# [EXERCISE INSTRUCTIONS]
Beginning at the line that includes "Example: If you", print each remaining line of the data word for word. Output nothing else.

# [EXTRACTED RECORDS]

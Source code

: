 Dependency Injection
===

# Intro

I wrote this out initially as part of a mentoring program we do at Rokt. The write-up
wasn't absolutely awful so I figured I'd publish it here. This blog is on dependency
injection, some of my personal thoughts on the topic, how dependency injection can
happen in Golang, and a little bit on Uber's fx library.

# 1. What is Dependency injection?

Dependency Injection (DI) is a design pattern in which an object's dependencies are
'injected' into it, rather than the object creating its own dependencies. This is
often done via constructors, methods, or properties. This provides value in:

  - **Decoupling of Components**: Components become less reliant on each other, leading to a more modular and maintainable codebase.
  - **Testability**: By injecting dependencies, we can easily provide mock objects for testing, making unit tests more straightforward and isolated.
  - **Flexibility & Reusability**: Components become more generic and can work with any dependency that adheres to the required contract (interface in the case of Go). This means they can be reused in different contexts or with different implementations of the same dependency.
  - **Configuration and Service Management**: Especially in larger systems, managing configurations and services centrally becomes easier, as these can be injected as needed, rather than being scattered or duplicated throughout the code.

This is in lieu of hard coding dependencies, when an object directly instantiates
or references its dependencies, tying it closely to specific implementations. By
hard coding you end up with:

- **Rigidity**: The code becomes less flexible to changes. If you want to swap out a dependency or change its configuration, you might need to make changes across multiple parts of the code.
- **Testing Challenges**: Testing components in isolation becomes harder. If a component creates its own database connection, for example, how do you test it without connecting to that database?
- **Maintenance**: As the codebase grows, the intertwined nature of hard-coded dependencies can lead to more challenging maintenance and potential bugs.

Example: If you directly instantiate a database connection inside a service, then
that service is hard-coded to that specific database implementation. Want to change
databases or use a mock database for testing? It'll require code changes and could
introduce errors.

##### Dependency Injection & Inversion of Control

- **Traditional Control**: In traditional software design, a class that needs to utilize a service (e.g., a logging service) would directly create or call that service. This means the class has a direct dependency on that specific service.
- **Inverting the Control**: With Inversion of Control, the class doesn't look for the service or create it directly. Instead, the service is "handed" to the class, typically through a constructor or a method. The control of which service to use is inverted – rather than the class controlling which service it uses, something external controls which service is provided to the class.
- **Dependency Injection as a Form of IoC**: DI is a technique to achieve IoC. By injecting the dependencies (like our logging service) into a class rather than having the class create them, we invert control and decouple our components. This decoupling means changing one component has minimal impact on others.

# [EXERCISE ANSWER]
Example: If you directly instantiate a database connection inside a service, then
that service is hard-coded to that specific database implementation. Want to change
databases or use a mock database for testing? It'll require code changes and could
introduce errors.

##### Dependency Injection & Inversion of Control

- **Traditional Control**: In traditional software design, a class that needs to utilize a service (e.g., a logging service) would directly create or call that service. This means the class has a direct dependency on that specific service.
- **Inverting the Control**: With Inversion of Control, the class doesn't look for the service or create it directly. Instead, the service is "handed" to the class, typically through a constructor or a method. The control of which service to use is inverted – rather than the class controlling which service it uses, something external controls which service is provided to the class.
- **Dependency Injection as a Form of IoC**: DI is a technique to achieve IoC. By injecting the dependencies (like our logging service) into a class rather than having the class create them, we invert control and decouple our components. This decoupling means changing one component has minimal impact on others.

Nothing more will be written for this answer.